For a fixed $p(0<p<1)$, $k$ will grow to infinity as $N\to\infty$. For simplicity we evaluate the remainder term first: $$\begin{align} \sum_{i=\sqrt[4]{k}}^{k-1}\frac{1}{i(i+1)}\prod_{j=1}^{i}\frac{k-j}{2N-j} & \leq\sum_{i=\sqrt[4]{k}}^{k-1}\frac{1}{i(i+1)}p^i\\ & \leq\sum_{i=\sqrt[4]{k}}^{\infty}\frac{1}{\sqrt{k}}p^i\\ & \leq\frac{1}{\sqrt{k}(1-p)} \end{align}$$ which tends to $0$ as $k\to\infty$.
Now we find the formula for $E(t|p)$. Note that $$\begin{align} \sum_{i=1}^{\sqrt[4]{k}-1}\frac{1}{i(i+1)}\prod_{j=1}^{i}\frac{k-j}{2N-j} & =\sum_{i=1}^{\sqrt[4]{k}-1}\frac{1}{i(i+1)}\prod_{j=1}^{i}\frac{p-j/(2N)}{1-j/(2N)}\\ & =\sum_{i=1}^{\sqrt[4]{k}-1}\frac{1}{i(i+1)}\prod_{j=1}^{i}(p+O(j/N))\\ & =\sum_{i=1}^{\sqrt[4]{k}-1}\frac{1}{i(i+1)}\prod_{j=1}^{i}(p+O(k^{1/4}/N))\\ & =\sum_{i=1}^{\sqrt[4]{k}-1}\frac{1}{i(i+1)}(p^{i}+O(ik^{1/4}/N))\\ & =\left(\sum_{i=1}^{\sqrt[4]{k}-1}\frac{1}{i(i+1)}p^{i}\right)+O(k^{3/4}/N) \end{align}$$ Since $k/2N=p$ is fixed, $O(k^{3/4}/N)=O(N^{-1/4})\to 0$ as $N\to\infty$.
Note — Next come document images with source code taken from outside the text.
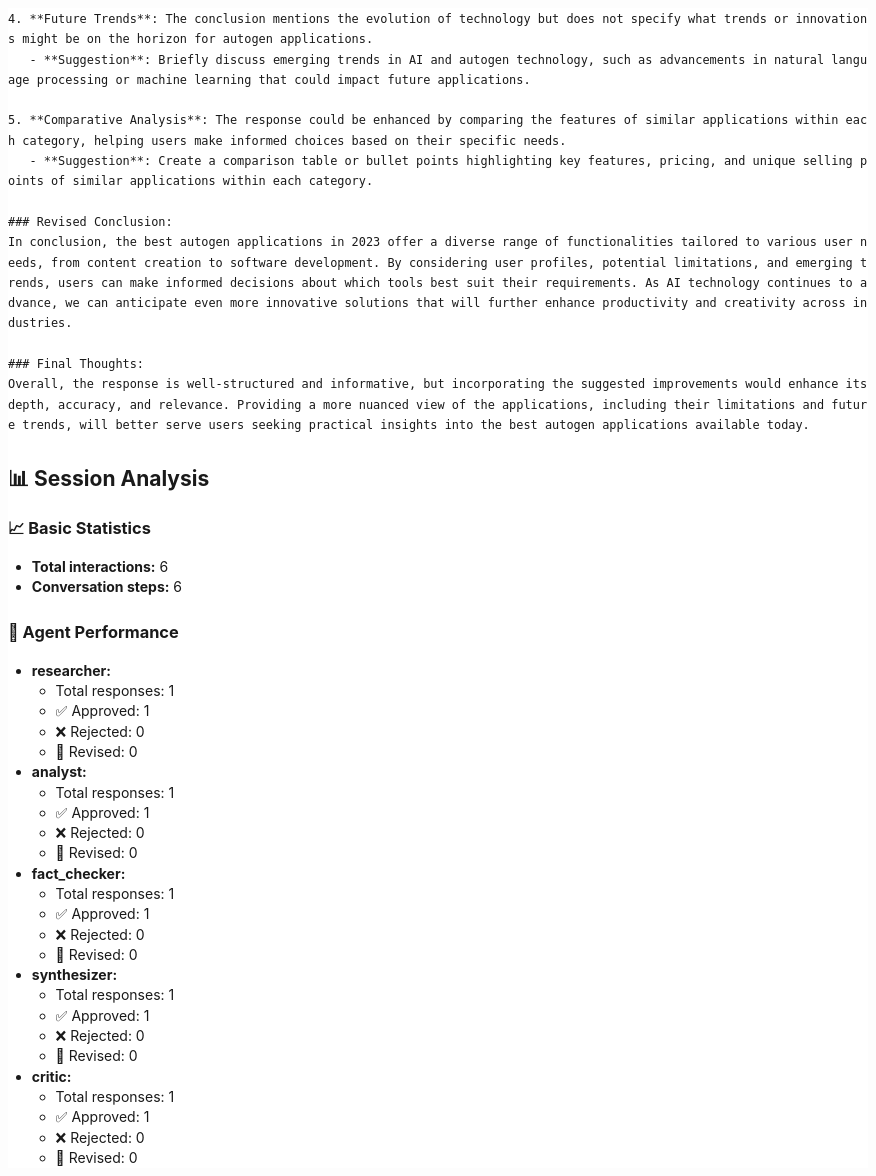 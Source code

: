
 ```
4. **Future Trends**: The conclusion mentions the evolution of technology but does not specify what trends or innovations might be on the horizon for autogen applications.
   - **Suggestion**: Briefly discuss emerging trends in AI and autogen technology, such as advancements in natural language processing or machine learning that could impact future applications.

5. **Comparative Analysis**: The response could be enhanced by comparing the features of similar applications within each category, helping users make informed choices based on their specific needs.
   - **Suggestion**: Create a comparison table or bullet points highlighting key features, pricing, and unique selling points of similar applications within each category.

### Revised Conclusion:
In conclusion, the best autogen applications in 2023 offer a diverse range of functionalities tailored to various user needs, from content creation to software development. By considering user profiles, potential limitations, and emerging trends, users can make informed decisions about which tools best suit their requirements. As AI technology continues to advance, we can anticipate even more innovative solutions that will further enhance productivity and creativity across industries.

### Final Thoughts:
Overall, the response is well-structured and informative, but incorporating the suggested improvements would enhance its depth, accuracy, and relevance. Providing a more nuanced view of the applications, including their limitations and future trends, will better serve users seeking practical insights into the best autogen applications available today.
```

## 📊 Session Analysis

### 📈 Basic Statistics
- **Total interactions:** 6
- **Conversation steps:** 6

### 🤖 Agent Performance
- **researcher:**
  - Total responses: 1
  - ✅ Approved: 1
  - ❌ Rejected: 0
  - 🔄 Revised: 0
- **analyst:**
  - Total responses: 1
  - ✅ Approved: 1
  - ❌ Rejected: 0
  - 🔄 Revised: 0
- **fact_checker:**
  - Total responses: 1
  - ✅ Approved: 1
  - ❌ Rejected: 0
  - 🔄 Revised: 0
- **synthesizer:**
  - Total responses: 1
  - ✅ Approved: 1
  - ❌ Rejected: 0
  - 🔄 Revised: 0
- **critic:**
  - Total responses: 1
  - ✅ Approved: 1
  - ❌ Rejected: 0
  - 🔄 Revised: 0
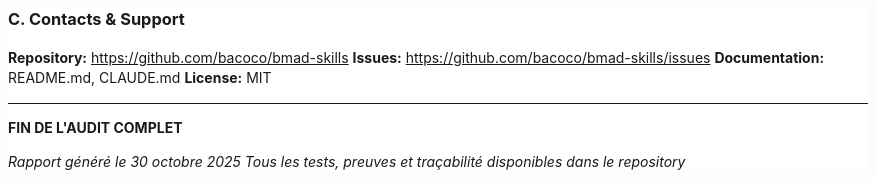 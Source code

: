 ### C. Contacts & Support

**Repository:** https://github.com/bacoco/bmad-skills
**Issues:** https://github.com/bacoco/bmad-skills/issues
**Documentation:** README.md, CLAUDE.md
**License:** MIT

---

**FIN DE L'AUDIT COMPLET**

*Rapport généré le 30 octobre 2025*
*Tous les tests, preuves et traçabilité disponibles dans le repository*
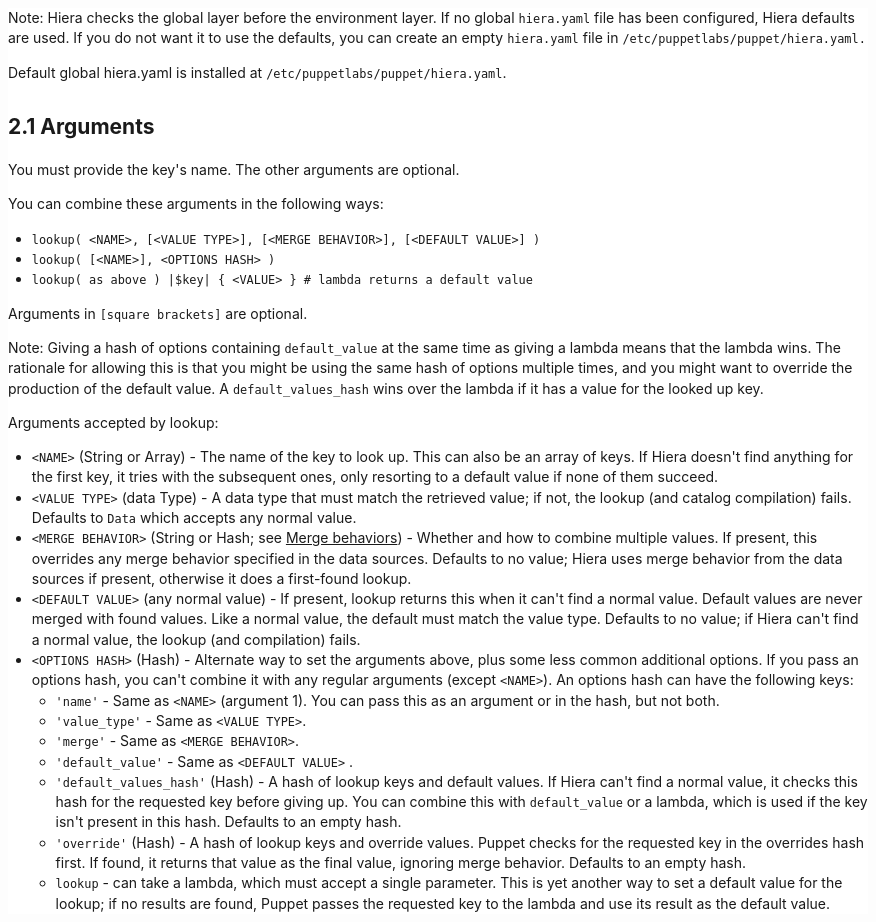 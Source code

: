 Note: Hiera checks the global layer before the environment layer. If no global `hiera.yaml` file has been configured, Hiera defaults are used. If you do not want it to use the defaults, you can create an empty `hiera.yaml` file in `/etc/puppetlabs/puppet/hiera.yaml.`

Default global hiera.yaml is installed at `/etc/puppetlabs/puppet/hiera.yaml`.

## 2.1 Arguments

You must provide the key's name. The other arguments are optional.

You can combine these arguments in the following ways:

- `lookup( <NAME>, [<VALUE TYPE>], [<MERGE BEHAVIOR>], [<DEFAULT VALUE>] )`
- `lookup( [<NAME>], <OPTIONS HASH> )`
- `lookup( as above ) |$key| { <VALUE> } # lambda returns a default value`

Arguments in `[square brackets]` are optional.

Note: Giving a hash of options containing `default_value` at the same time as giving a lambda means that the lambda wins. The rationale for allowing this is that you might be using the same hash of options multiple times, and you might want to override the production of the default value. A `default_values_hash` wins over the lambda if it has a value for the looked up key.

Arguments accepted by lookup:

- `<NAME>` (String or Array) - The name of the key to look up. This can also be an array of keys. If Hiera doesn't find anything for the first key, it tries with the subsequent ones, only resorting to a default value if none of them succeed.
- `<VALUE TYPE>` (data Type) - A data type that must match the retrieved value; if not, the lookup (and catalog compilation) fails. Defaults to `Data` which accepts any normal value.
- `<MERGE BEHAVIOR>` (String or Hash; see [Merge behaviors](https://www.puppet.com/docs/puppet/8/hiera_merging#merge_behaviors "There are four merge behaviors to choose from: first, unique, hash, and deep.")) - Whether and how to combine multiple values. If present, this overrides any merge behavior specified in the data sources. Defaults to no value; Hiera uses merge behavior from the data sources if present, otherwise it does a first-found lookup.
- `<DEFAULT VALUE>` (any normal value) - If present, lookup returns this when it can't find a normal value. Default values are never merged with found values. Like a normal value, the default must match the value type. Defaults to no value; if Hiera can't find a normal value, the lookup (and compilation) fails.
- `<OPTIONS HASH>` (Hash) - Alternate way to set the arguments above, plus some less common additional options. If you pass an options hash, you can't combine it with any regular arguments (except `<NAME>`). An options hash can have the following keys:
    - `'name'` - Same as `<NAME>` (argument 1). You can pass this as an argument or in the hash, but not both.
    - `'value_type'` - Same as `<VALUE TYPE>`.
    - `'merge'` - Same as `<MERGE BEHAVIOR>`.
    - `'default_value'` - Same as `<DEFAULT VALUE>` .
    - `'default_values_hash'` (Hash) - A hash of lookup keys and default values. If Hiera can't find a normal value, it checks this hash for the requested key before giving up. You can combine this with `default_value` or a lambda, which is used if the key isn't present in this hash. Defaults to an empty hash.
    - `'override'` (Hash) - A hash of lookup keys and override values. Puppet checks for the requested key in the overrides hash first. If found, it returns that value as the final value, ignoring merge behavior. Defaults to an empty hash.
    - `lookup` - can take a lambda, which must accept a single parameter. This is yet another way to set a default value for the lookup; if no results are found, Puppet passes the requested key to the lambda and use its result as the default value.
Now the whole sum evaluates to $$\begin{align} \lim_{N\to\infty}\sum_{i=1}^{k-1}\frac{1}{i(i+1)}\prod_{j=1}^{i}\frac{k-j}{2N-j} & =\lim_{N\to\infty}\left(\sum_{i=1}^{\sqrt[4]{k}-1}\frac{1}{i(i+1)}p^{i}\right)\\ & = \sum_{i=1}^{\infty}\frac{p^i}{i(i+1)}\\ & = \sum_{i=1}^{\infty}\frac{p^i}{i}-\sum_{i=1}^{\infty}\frac{p^i}{i+1}\\ & = \sum_{i=1}^{\infty}\frac{p^i}{i}-\frac{1}{p}\sum_{i=2}^{\infty}\frac{p^{i}}{i}\\ \end{align}$$ From the Taylor's formula one may see $\ln(1-x)=-\sum_{i=1}^{\infty}x^i/i$. So the conclusion follows.